▸ **ABOUT THIS TASK**: Find and copy the lines in the records beneath this task that contain the word "matrices".

▸ **DATA FOR ANALYSIS**:

◆ ◆ ◆ ◆ ◆

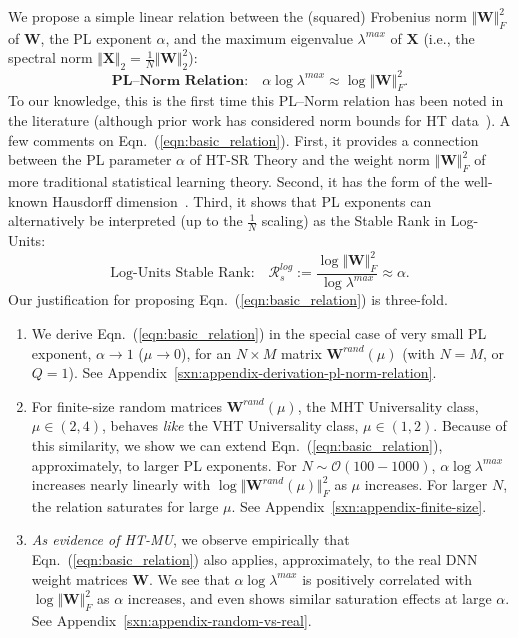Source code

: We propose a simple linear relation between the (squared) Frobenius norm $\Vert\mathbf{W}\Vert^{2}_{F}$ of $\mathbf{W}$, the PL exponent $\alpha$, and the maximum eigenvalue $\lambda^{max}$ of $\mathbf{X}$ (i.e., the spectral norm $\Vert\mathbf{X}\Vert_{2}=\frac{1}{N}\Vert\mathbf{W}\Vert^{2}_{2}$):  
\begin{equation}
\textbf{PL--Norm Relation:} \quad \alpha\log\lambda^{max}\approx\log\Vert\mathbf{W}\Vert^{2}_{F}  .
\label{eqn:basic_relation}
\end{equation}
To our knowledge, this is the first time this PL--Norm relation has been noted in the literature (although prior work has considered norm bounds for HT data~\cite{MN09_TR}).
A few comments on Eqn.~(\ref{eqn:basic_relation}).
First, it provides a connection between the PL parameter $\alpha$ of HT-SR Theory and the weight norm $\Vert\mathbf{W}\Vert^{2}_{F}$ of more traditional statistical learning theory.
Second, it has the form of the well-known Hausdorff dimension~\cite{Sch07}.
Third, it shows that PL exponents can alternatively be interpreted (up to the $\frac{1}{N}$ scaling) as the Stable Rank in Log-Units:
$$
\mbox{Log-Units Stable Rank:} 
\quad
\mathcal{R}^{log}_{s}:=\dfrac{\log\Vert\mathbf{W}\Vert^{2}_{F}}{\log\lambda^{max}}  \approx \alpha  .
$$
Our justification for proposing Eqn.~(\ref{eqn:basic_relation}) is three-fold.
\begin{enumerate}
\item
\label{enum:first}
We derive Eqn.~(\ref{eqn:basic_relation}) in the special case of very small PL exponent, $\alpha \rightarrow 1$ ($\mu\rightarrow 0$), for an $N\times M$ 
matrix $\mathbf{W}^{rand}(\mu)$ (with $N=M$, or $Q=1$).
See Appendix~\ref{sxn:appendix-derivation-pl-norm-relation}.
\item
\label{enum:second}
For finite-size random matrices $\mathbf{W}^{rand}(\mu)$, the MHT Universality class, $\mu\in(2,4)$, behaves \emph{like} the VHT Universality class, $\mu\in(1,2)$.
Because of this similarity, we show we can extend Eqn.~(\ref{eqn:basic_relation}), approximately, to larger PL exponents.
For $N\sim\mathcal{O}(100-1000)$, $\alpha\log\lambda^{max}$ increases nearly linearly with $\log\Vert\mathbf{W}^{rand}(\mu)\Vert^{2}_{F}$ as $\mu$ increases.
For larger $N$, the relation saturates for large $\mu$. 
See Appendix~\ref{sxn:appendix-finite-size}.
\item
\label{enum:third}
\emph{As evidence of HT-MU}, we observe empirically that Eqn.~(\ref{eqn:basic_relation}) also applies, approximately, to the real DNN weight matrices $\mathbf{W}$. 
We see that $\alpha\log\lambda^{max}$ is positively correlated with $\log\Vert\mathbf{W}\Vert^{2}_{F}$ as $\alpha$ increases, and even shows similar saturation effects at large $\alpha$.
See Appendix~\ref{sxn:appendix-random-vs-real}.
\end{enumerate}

◆ ◆ ◆ ◆ ◆

▸ **WRITTEN ANSWER**:
For finite-size random matrices $\mathbf{W}^{rand}(\mu)$, the MHT Universality class, $\mu\in(2,4)$, behaves \emph{like} the VHT Universality class, $\mu\in(1,2)$.
\emph{As evidence of HT-MU}, we observe empirically that Eqn.~(\ref{eqn:basic_relation}) also applies, approximately, to the real DNN weight matrices $\mathbf{W}$. 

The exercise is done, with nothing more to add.